What you are asked to do: Return each line of the listing that follows in which the string "polo" can be found.
── Dataset content ──
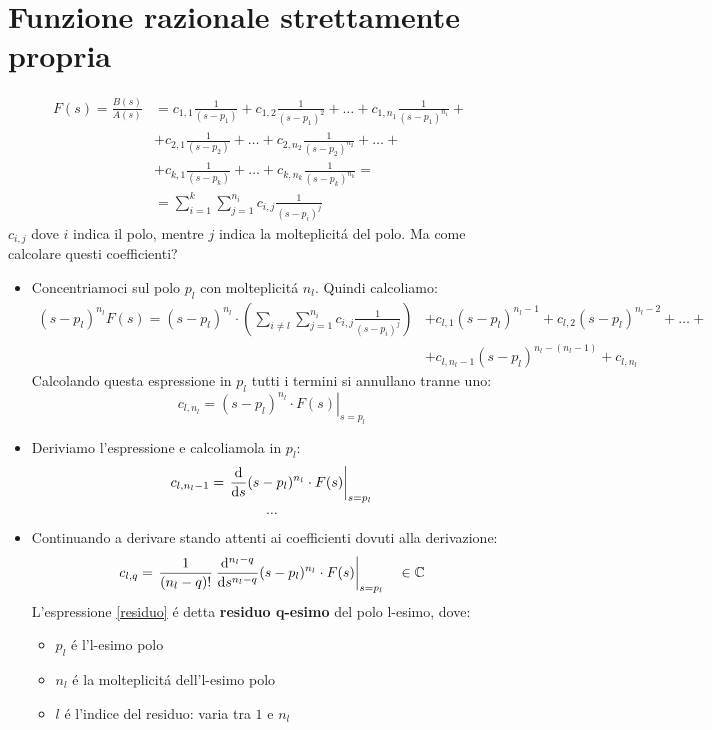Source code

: \documentclass[../main.tex]{subfiles}
\begin{document}
	\section{Funzione razionale strettamente propria}
	\begin{align*}
		F(s) = \frac{B(s)}{A(s)} &= c_{1,1} \frac{1}{(s-p_1)} + c_{1,2} \frac{1}{(s-p_1)^2} + \dots + c_{1,n_1} \frac{1}{(s-p_1)^{n_1}} +\\
		&+ c_{2,1} \frac{1}{(s-p_2)} + \dots + c_{2,n_2} \frac{1}{(s-p_2)^{n_2}} + \dots + \\
		&+ c_{k,1} \frac{1}{(s-p_k)} + \dots + c_{k,n_k} \frac{1}{(s-p_k)^{n_k}} =\\
		&= \sum_{i=1}^{k} \sum_{j=1}^{n_i} c_{i,j} \frac{1}{(s-p_i)^j}
	\end{align*}
	$c_{i,j}$ dove $i$ indica il polo, mentre $j$ indica la molteplicit\'{a} del polo. Ma come calcolare questi coefficienti?\\
	\begin{itemize}
		\item Concentriamoci sul polo $p_l$ con molteplicit\'{a} $n_l$. Quindi calcoliamo:
		\begin{align*}
			(s-p_l)^{n_l} F(s) = (s-p_l)^{n_l} \cdot \left( \sum_{i \neq l} \sum_{j=1}^{n_i} c_{i,j} \frac{1}{(s-p_i)^j} \right) &+ c_{l,1} (s-p_l)^{n_l -1} + c_{l,2} (s-p_l)^{n_l -2} + \dots +\\
			&+ c_{l,n_l -1} (s-p_l)^{n_l - (n_l -1)} + c_{l,n_l}
		\end{align*}
		Calcolando questa espressione in $p_l$ tutti i termini si annullano tranne uno:
		\[ c_{l,n_l} = \left. (s-p_l)^{n_l} \cdot F(s) \right|_{s=p_l} \]
		\item Deriviamo l'espressione e calcoliamola in $p_l$:
		\[ c_{l,n_l-1} = \left. \frac{\mathrm{d} }{\mathrm{d} s} (s-p_l)^{n_l} \cdot F(s) \right|_{s=p_l} \]
		\linebreak
		\[ \dots \]
		\linebreak
		\item Continuando a derivare stando attenti ai coefficienti dovuti alla derivazione:
		\begin{equation}
		\label{residuo}
			c_{l,q} = \left. \frac{1}{(n_l - q)!}\: \frac{\mathrm{d} {}^{n_l - q}}{\mathrm{d} s^{n_l - q}} (s-p_l)^{n_l} \cdot F(s) \right|_{s=p_l} \quad \in \mathbb{C}
		\end{equation}
		L'espressione \ref{residuo} \'{e} detta \textbf{residuo q-esimo} del polo l-esimo, dove:
		\begin{itemize}
			\item $ p_l $ \'{e} l'l-esimo polo
			\item $ n_l $ \'{e} la molteplicit\'{a} dell'l-esimo polo
			\item $ l $ \'{e} l'indice del residuo: varia tra $ 1 $ e $ n_l $
		\end{itemize}
	\end{itemize}
\end{document}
───
Response to this exercise:
	$c_{i,j}$ dove $i$ indica il polo, mentre $j$ indica la molteplicit\'{a} del polo. Ma come calcolare questi coefficienti?\\
		\item Concentriamoci sul polo $p_l$ con molteplicit\'{a} $n_l$. Quindi calcoliamo:
		L'espressione \ref{residuo} \'{e} detta \textbf{residuo q-esimo} del polo l-esimo, dove:
			\item $ p_l $ \'{e} l'l-esimo polo
			\item $ n_l $ \'{e} la molteplicit\'{a} dell'l-esimo polo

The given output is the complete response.